Whatever appears in the records should be given again exactly, down to the last mark.

— Items from a data source —
****************************************

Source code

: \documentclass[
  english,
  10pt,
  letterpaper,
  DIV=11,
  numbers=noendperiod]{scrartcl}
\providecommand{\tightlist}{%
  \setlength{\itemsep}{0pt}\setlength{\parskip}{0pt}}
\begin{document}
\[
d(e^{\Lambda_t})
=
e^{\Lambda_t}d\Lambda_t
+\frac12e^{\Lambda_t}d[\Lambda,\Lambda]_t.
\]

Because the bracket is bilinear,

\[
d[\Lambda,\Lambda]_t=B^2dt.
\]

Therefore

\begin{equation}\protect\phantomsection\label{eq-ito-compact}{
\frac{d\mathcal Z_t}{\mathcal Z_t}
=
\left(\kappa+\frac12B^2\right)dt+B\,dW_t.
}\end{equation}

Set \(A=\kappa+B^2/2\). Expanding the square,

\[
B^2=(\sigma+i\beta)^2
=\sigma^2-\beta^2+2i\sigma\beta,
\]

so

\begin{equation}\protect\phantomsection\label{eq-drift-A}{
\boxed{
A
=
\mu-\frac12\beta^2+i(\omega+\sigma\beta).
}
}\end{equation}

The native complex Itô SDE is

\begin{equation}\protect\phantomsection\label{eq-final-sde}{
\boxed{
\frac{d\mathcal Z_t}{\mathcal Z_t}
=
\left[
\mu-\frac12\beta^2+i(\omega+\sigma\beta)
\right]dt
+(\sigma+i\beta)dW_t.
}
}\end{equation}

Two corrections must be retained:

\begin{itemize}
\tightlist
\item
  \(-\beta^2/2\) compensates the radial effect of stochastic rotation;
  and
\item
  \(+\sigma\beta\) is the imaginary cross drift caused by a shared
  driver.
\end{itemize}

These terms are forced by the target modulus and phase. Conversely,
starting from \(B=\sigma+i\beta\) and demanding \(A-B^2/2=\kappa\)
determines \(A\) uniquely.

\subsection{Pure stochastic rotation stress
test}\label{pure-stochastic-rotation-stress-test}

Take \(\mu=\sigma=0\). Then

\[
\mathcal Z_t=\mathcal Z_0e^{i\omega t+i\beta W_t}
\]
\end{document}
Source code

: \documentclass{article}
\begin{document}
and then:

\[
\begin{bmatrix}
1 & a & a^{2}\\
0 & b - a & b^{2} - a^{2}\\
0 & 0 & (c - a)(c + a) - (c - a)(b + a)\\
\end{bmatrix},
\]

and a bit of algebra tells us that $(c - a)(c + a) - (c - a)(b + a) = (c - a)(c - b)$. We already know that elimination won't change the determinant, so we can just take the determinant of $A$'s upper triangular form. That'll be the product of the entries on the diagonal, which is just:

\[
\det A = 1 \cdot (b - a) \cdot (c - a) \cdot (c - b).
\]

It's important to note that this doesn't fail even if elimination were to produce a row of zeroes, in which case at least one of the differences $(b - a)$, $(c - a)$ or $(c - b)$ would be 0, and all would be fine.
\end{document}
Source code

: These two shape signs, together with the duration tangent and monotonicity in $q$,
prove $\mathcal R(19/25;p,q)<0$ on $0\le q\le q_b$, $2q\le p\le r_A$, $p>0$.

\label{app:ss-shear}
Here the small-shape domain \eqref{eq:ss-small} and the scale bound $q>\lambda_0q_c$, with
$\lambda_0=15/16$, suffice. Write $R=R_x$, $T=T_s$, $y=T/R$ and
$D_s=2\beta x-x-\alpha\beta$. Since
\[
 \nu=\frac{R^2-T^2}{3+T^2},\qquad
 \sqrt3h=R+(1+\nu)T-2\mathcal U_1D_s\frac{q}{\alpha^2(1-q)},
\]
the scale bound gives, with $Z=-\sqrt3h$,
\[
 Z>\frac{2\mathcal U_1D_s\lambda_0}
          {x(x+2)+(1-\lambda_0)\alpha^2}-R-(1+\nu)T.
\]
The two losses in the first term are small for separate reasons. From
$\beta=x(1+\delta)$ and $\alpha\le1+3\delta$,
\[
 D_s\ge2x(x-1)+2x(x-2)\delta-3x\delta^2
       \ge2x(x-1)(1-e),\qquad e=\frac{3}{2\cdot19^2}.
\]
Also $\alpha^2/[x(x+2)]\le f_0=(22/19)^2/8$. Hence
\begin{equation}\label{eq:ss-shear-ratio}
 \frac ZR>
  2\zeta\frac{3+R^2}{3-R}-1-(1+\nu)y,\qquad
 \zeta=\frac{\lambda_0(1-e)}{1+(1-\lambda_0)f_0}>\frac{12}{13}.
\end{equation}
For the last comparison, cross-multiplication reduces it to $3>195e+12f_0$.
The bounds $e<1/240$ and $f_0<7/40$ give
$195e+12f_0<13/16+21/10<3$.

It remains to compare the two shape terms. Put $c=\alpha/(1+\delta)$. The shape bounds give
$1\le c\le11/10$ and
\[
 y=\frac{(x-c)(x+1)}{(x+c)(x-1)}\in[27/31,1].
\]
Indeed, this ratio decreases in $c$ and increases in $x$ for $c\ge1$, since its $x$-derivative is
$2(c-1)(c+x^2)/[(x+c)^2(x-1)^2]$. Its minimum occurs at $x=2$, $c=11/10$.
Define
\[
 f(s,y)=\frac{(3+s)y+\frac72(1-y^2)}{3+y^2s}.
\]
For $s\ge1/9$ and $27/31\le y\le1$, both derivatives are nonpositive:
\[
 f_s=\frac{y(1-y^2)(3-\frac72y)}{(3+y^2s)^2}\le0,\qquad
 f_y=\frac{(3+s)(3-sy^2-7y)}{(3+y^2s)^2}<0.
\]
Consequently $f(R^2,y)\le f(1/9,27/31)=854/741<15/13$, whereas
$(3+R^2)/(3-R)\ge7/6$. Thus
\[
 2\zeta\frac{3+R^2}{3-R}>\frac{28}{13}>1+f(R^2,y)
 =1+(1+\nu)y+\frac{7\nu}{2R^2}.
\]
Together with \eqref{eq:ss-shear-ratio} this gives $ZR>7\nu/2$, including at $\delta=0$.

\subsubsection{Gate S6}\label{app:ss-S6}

****************************************

— Output for this exercise —
Source code

: \documentclass[
  english,
  10pt,
  letterpaper,
  DIV=11,
  numbers=noendperiod]{scrartcl}
\providecommand{\tightlist}{%
  \setlength{\itemsep}{0pt}\setlength{\parskip}{0pt}}
\begin{document}
\[
d(e^{\Lambda_t})
=
e^{\Lambda_t}d\Lambda_t
+\frac12e^{\Lambda_t}d[\Lambda,\Lambda]_t.
\]

Because the bracket is bilinear,

\[
d[\Lambda,\Lambda]_t=B^2dt.
\]

Therefore

\begin{equation}\protect\phantomsection\label{eq-ito-compact}{
\frac{d\mathcal Z_t}{\mathcal Z_t}
=
\left(\kappa+\frac12B^2\right)dt+B\,dW_t.
}\end{equation}

Set \(A=\kappa+B^2/2\). Expanding the square,

\[
B^2=(\sigma+i\beta)^2
=\sigma^2-\beta^2+2i\sigma\beta,
\]

so

\begin{equation}\protect\phantomsection\label{eq-drift-A}{
\boxed{
A
=
\mu-\frac12\beta^2+i(\omega+\sigma\beta).
}
}\end{equation}

The native complex Itô SDE is

\begin{equation}\protect\phantomsection\label{eq-final-sde}{
\boxed{
\frac{d\mathcal Z_t}{\mathcal Z_t}
=
\left[
\mu-\frac12\beta^2+i(\omega+\sigma\beta)
\right]dt
+(\sigma+i\beta)dW_t.
}
}\end{equation}

Two corrections must be retained:

\begin{itemize}
\tightlist
\item
  \(-\beta^2/2\) compensates the radial effect of stochastic rotation;
  and
\item
  \(+\sigma\beta\) is the imaginary cross drift caused by a shared
  driver.
\end{itemize}

These terms are forced by the target modulus and phase. Conversely,
starting from \(B=\sigma+i\beta\) and demanding \(A-B^2/2=\kappa\)
determines \(A\) uniquely.

\subsection{Pure stochastic rotation stress
test}\label{pure-stochastic-rotation-stress-test}

Take \(\mu=\sigma=0\). Then

\[
\mathcal Z_t=\mathcal Z_0e^{i\omega t+i\beta W_t}
\]
\end{document}
Source code

: \documentclass{article}
\begin{document}
and then:

\[
\begin{bmatrix}
1 & a & a^{2}\\
0 & b - a & b^{2} - a^{2}\\
0 & 0 & (c - a)(c + a) - (c - a)(b + a)\\
\end{bmatrix},
\]

and a bit of algebra tells us that $(c - a)(c + a) - (c - a)(b + a) = (c - a)(c - b)$. We already know that elimination won't change the determinant, so we can just take the determinant of $A$'s upper triangular form. That'll be the product of the entries on the diagonal, which is just:

\[
\det A = 1 \cdot (b - a) \cdot (c - a) \cdot (c - b).
\]

It's important to note that this doesn't fail even if elimination were to produce a row of zeroes, in which case at least one of the differences $(b - a)$, $(c - a)$ or $(c - b)$ would be 0, and all would be fine.
\end{document}
Source code

: These two shape signs, together with the duration tangent and monotonicity in $q$,
prove $\mathcal R(19/25;p,q)<0$ on $0\le q\le q_b$, $2q\le p\le r_A$, $p>0$.

\label{app:ss-shear}
Here the small-shape domain \eqref{eq:ss-small} and the scale bound $q>\lambda_0q_c$, with
$\lambda_0=15/16$, suffice. Write $R=R_x$, $T=T_s$, $y=T/R$ and
$D_s=2\beta x-x-\alpha\beta$. Since
\[
 \nu=\frac{R^2-T^2}{3+T^2},\qquad
 \sqrt3h=R+(1+\nu)T-2\mathcal U_1D_s\frac{q}{\alpha^2(1-q)},
\]
the scale bound gives, with $Z=-\sqrt3h$,
\[
 Z>\frac{2\mathcal U_1D_s\lambda_0}
          {x(x+2)+(1-\lambda_0)\alpha^2}-R-(1+\nu)T.
\]
The two losses in the first term are small for separate reasons. From
$\beta=x(1+\delta)$ and $\alpha\le1+3\delta$,
\[
 D_s\ge2x(x-1)+2x(x-2)\delta-3x\delta^2
       \ge2x(x-1)(1-e),\qquad e=\frac{3}{2\cdot19^2}.
\]
Also $\alpha^2/[x(x+2)]\le f_0=(22/19)^2/8$. Hence
\begin{equation}\label{eq:ss-shear-ratio}
 \frac ZR>
  2\zeta\frac{3+R^2}{3-R}-1-(1+\nu)y,\qquad
 \zeta=\frac{\lambda_0(1-e)}{1+(1-\lambda_0)f_0}>\frac{12}{13}.
\end{equation}
For the last comparison, cross-multiplication reduces it to $3>195e+12f_0$.
The bounds $e<1/240$ and $f_0<7/40$ give
$195e+12f_0<13/16+21/10<3$.

It remains to compare the two shape terms. Put $c=\alpha/(1+\delta)$. The shape bounds give
$1\le c\le11/10$ and
\[
 y=\frac{(x-c)(x+1)}{(x+c)(x-1)}\in[27/31,1].
\]
Indeed, this ratio decreases in $c$ and increases in $x$ for $c\ge1$, since its $x$-derivative is
$2(c-1)(c+x^2)/[(x+c)^2(x-1)^2]$. Its minimum occurs at $x=2$, $c=11/10$.
Define
\[
 f(s,y)=\frac{(3+s)y+\frac72(1-y^2)}{3+y^2s}.
\]
For $s\ge1/9$ and $27/31\le y\le1$, both derivatives are nonpositive:
\[
 f_s=\frac{y(1-y^2)(3-\frac72y)}{(3+y^2s)^2}\le0,\qquad
 f_y=\frac{(3+s)(3-sy^2-7y)}{(3+y^2s)^2}<0.
\]
Consequently $f(R^2,y)\le f(1/9,27/31)=854/741<15/13$, whereas
$(3+R^2)/(3-R)\ge7/6$. Thus
\[
 2\zeta\frac{3+R^2}{3-R}>\frac{28}{13}>1+f(R^2,y)
 =1+(1+\nu)y+\frac{7\nu}{2R^2}.
\]
Together with \eqref{eq:ss-shear-ratio} this gives $ZR>7\nu/2$, including at $\delta=0$.

\subsubsection{Gate S6}\label{app:ss-S6}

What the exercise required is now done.